§ WHAT THE TASK ASKS
Write each entry again exactly as shown, but without the images it holds.

[Stored records]

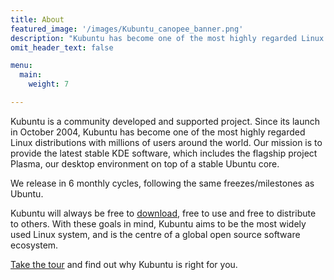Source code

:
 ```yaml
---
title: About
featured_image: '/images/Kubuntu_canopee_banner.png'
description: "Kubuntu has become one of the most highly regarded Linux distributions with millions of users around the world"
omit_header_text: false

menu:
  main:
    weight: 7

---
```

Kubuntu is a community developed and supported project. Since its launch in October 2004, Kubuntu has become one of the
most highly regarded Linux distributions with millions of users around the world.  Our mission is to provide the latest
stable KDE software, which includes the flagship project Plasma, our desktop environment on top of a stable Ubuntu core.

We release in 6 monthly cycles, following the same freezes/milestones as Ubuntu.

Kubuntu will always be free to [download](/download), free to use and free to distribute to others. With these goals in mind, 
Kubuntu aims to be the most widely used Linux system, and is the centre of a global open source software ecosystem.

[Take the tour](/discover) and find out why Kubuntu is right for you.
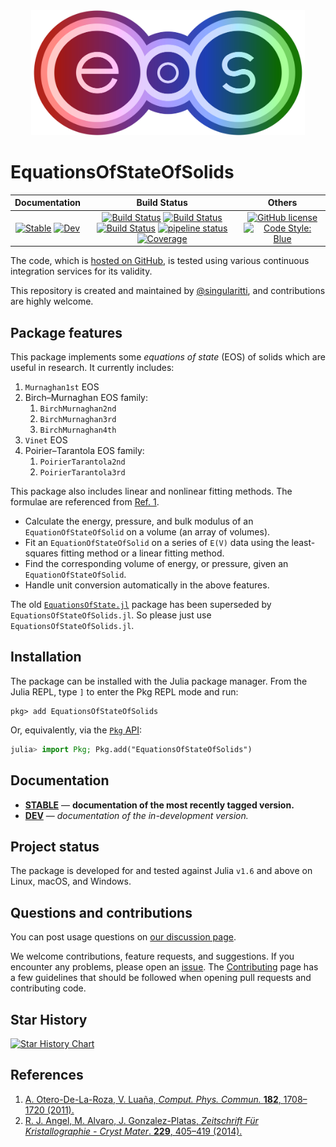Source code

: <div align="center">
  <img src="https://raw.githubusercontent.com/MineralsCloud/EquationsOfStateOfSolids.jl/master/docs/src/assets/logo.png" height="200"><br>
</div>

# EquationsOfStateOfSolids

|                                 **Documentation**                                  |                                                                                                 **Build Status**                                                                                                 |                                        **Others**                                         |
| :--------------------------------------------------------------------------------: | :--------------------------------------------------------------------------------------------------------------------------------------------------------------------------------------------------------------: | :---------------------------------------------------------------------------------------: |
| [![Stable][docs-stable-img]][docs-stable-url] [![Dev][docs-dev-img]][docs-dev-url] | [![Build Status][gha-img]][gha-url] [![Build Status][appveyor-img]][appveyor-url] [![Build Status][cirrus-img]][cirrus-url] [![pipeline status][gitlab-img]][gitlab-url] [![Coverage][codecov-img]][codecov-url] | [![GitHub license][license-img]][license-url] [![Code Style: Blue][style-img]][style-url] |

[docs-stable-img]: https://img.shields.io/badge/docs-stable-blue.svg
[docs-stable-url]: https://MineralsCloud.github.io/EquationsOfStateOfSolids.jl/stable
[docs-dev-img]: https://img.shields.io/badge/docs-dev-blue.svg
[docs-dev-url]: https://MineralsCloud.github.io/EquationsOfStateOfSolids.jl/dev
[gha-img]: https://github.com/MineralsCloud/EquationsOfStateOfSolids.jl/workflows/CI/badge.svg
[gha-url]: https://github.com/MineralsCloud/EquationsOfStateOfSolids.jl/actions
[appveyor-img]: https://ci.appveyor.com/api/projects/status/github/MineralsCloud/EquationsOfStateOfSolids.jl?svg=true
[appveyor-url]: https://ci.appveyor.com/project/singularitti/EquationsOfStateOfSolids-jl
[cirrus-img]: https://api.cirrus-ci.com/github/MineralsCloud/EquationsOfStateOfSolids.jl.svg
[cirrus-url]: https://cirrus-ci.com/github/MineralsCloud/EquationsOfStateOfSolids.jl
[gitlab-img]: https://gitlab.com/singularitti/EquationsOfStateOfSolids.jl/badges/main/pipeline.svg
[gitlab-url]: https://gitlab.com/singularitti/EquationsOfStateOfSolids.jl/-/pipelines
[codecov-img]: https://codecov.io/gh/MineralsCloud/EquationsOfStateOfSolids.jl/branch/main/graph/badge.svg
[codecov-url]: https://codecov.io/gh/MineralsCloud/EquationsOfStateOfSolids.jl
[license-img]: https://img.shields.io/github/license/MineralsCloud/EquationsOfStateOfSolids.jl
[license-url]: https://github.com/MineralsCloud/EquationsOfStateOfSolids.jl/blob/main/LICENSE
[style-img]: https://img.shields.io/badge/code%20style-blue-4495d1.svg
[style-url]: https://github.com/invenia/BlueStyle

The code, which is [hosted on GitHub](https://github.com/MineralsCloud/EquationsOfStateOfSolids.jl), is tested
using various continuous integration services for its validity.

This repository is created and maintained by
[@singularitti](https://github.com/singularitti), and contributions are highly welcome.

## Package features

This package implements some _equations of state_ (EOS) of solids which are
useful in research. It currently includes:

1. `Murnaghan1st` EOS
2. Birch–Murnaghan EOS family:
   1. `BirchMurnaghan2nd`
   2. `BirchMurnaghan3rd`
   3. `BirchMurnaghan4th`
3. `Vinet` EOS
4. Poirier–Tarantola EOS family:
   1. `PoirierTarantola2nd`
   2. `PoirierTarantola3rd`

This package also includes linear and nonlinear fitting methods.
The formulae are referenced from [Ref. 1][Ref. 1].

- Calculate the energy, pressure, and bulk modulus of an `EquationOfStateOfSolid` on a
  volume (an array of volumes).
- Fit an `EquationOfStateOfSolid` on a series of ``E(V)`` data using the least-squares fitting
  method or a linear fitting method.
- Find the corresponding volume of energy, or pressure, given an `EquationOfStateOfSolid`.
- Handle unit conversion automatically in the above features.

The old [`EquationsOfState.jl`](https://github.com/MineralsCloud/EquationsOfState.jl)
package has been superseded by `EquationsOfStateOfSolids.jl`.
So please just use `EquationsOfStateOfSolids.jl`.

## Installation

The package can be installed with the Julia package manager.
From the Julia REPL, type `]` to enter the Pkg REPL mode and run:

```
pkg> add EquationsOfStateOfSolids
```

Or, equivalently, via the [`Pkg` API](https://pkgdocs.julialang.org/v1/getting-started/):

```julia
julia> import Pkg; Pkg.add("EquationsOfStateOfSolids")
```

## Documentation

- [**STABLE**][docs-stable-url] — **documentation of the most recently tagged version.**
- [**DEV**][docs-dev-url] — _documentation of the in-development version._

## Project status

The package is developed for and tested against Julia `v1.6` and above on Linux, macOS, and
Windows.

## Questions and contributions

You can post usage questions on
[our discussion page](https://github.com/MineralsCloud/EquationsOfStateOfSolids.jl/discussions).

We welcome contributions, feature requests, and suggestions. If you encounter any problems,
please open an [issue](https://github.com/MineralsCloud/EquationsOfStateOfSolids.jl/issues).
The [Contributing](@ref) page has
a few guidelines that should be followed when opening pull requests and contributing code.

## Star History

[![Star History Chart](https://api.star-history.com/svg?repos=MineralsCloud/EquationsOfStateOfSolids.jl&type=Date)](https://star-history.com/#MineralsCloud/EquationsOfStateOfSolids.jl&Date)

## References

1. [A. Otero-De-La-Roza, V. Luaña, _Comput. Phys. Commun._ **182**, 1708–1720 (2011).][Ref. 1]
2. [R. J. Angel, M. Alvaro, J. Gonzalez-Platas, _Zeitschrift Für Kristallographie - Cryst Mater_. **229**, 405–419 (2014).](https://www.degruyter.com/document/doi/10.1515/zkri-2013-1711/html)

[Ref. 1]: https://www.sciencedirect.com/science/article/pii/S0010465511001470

§ WORKED SOLUTION
Source code

:
 ```yaml
---
title: About
featured_image: '/images/Kubuntu_canopee_banner.png'
description: "Kubuntu has become one of the most highly regarded Linux distributions with millions of users around the world"
omit_header_text: false

menu:
  main:
    weight: 7

---
```

Kubuntu is a community developed and supported project. Since its launch in October 2004, Kubuntu has become one of the
most highly regarded Linux distributions with millions of users around the world.  Our mission is to provide the latest
stable KDE software, which includes the flagship project Plasma, our desktop environment on top of a stable Ubuntu core.

We release in 6 monthly cycles, following the same freezes/milestones as Ubuntu.

Kubuntu will always be free to [download](/download), free to use and free to distribute to others. With these goals in mind, 
Kubuntu aims to be the most widely used Linux system, and is the centre of a global open source software ecosystem.

[Take the tour](/discover) and find out why Kubuntu is right for you.
Source code

: <div align="center">
  <img src="https://raw.githubusercontent.com/MineralsCloud/EquationsOfStateOfSolids.jl/master/docs/src/assets/logo.png" height="200"><br>
</div>

# EquationsOfStateOfSolids

|                                 **Documentation**                                  |                                                                                                 **Build Status**                                                                                                 |                                        **Others**                                         |
| :--------------------------------------------------------------------------------: | :--------------------------------------------------------------------------------------------------------------------------------------------------------------------------------------------------------------: | :---------------------------------------------------------------------------------------: |
| [![Stable][docs-stable-img]][docs-stable-url] [![Dev][docs-dev-img]][docs-dev-url] | [![Build Status][gha-img]][gha-url] [![Build Status][appveyor-img]][appveyor-url] [![Build Status][cirrus-img]][cirrus-url] [![pipeline status][gitlab-img]][gitlab-url] [![Coverage][codecov-img]][codecov-url] | [![GitHub license][license-img]][license-url] [![Code Style: Blue][style-img]][style-url] |

[docs-stable-img]: https://img.shields.io/badge/docs-stable-blue.svg
[docs-stable-url]: https://MineralsCloud.github.io/EquationsOfStateOfSolids.jl/stable
[docs-dev-img]: https://img.shields.io/badge/docs-dev-blue.svg
[docs-dev-url]: https://MineralsCloud.github.io/EquationsOfStateOfSolids.jl/dev
[gha-img]: https://github.com/MineralsCloud/EquationsOfStateOfSolids.jl/workflows/CI/badge.svg
[gha-url]: https://github.com/MineralsCloud/EquationsOfStateOfSolids.jl/actions
[appveyor-img]: https://ci.appveyor.com/api/projects/status/github/MineralsCloud/EquationsOfStateOfSolids.jl?svg=true
[appveyor-url]: https://ci.appveyor.com/project/singularitti/EquationsOfStateOfSolids-jl
[cirrus-img]: https://api.cirrus-ci.com/github/MineralsCloud/EquationsOfStateOfSolids.jl.svg
[cirrus-url]: https://cirrus-ci.com/github/MineralsCloud/EquationsOfStateOfSolids.jl
[gitlab-img]: https://gitlab.com/singularitti/EquationsOfStateOfSolids.jl/badges/main/pipeline.svg
[gitlab-url]: https://gitlab.com/singularitti/EquationsOfStateOfSolids.jl/-/pipelines
[codecov-img]: https://codecov.io/gh/MineralsCloud/EquationsOfStateOfSolids.jl/branch/main/graph/badge.svg
[codecov-url]: https://codecov.io/gh/MineralsCloud/EquationsOfStateOfSolids.jl
[license-img]: https://img.shields.io/github/license/MineralsCloud/EquationsOfStateOfSolids.jl
[license-url]: https://github.com/MineralsCloud/EquationsOfStateOfSolids.jl/blob/main/LICENSE
[style-img]: https://img.shields.io/badge/code%20style-blue-4495d1.svg
[style-url]: https://github.com/invenia/BlueStyle

The code, which is [hosted on GitHub](https://github.com/MineralsCloud/EquationsOfStateOfSolids.jl), is tested
using various continuous integration services for its validity.

This repository is created and maintained by
[@singularitti](https://github.com/singularitti), and contributions are highly welcome.

## Package features

This package implements some _equations of state_ (EOS) of solids which are
useful in research. It currently includes:

1. `Murnaghan1st` EOS
2. Birch–Murnaghan EOS family:
   1. `BirchMurnaghan2nd`
   2. `BirchMurnaghan3rd`
   3. `BirchMurnaghan4th`
3. `Vinet` EOS
4. Poirier–Tarantola EOS family:
   1. `PoirierTarantola2nd`
   2. `PoirierTarantola3rd`

This package also includes linear and nonlinear fitting methods.
The formulae are referenced from [Ref. 1][Ref. 1].

- Calculate the energy, pressure, and bulk modulus of an `EquationOfStateOfSolid` on a
  volume (an array of volumes).
- Fit an `EquationOfStateOfSolid` on a series of ``E(V)`` data using the least-squares fitting
  method or a linear fitting method.
- Find the corresponding volume of energy, or pressure, given an `EquationOfStateOfSolid`.
- Handle unit conversion automatically in the above features.

The old [`EquationsOfState.jl`](https://github.com/MineralsCloud/EquationsOfState.jl)
package has been superseded by `EquationsOfStateOfSolids.jl`.
So please just use `EquationsOfStateOfSolids.jl`.

## Installation

The package can be installed with the Julia package manager.
From the Julia REPL, type `]` to enter the Pkg REPL mode and run:

```
pkg> add EquationsOfStateOfSolids
```

Or, equivalently, via the [`Pkg` API](https://pkgdocs.julialang.org/v1/getting-started/):

```julia
julia> import Pkg; Pkg.add("EquationsOfStateOfSolids")
```

## Documentation

- [**STABLE**][docs-stable-url] — **documentation of the most recently tagged version.**
- [**DEV**][docs-dev-url] — _documentation of the in-development version._

## Project status

The package is developed for and tested against Julia `v1.6` and above on Linux, macOS, and
Windows.

## Questions and contributions

You can post usage questions on
[our discussion page](https://github.com/MineralsCloud/EquationsOfStateOfSolids.jl/discussions).

We welcome contributions, feature requests, and suggestions. If you encounter any problems,
please open an [issue](https://github.com/MineralsCloud/EquationsOfStateOfSolids.jl/issues).
The [Contributing](@ref) page has
a few guidelines that should be followed when opening pull requests and contributing code.

## Star History

[![Star History Chart](https://api.star-history.com/svg?repos=MineralsCloud/EquationsOfStateOfSolids.jl&type=Date)](https://star-history.com/#MineralsCloud/EquationsOfStateOfSolids.jl&Date)

## References

1. [A. Otero-De-La-Roza, V. Luaña, _Comput. Phys. Commun._ **182**, 1708–1720 (2011).][Ref. 1]
2. [R. J. Angel, M. Alvaro, J. Gonzalez-Platas, _Zeitschrift Für Kristallographie - Cryst Mater_. **229**, 405–419 (2014).](https://www.degruyter.com/document/doi/10.1515/zkri-2013-1711/html)

[Ref. 1]: https://www.sciencedirect.com/science/article/pii/S0010465511001470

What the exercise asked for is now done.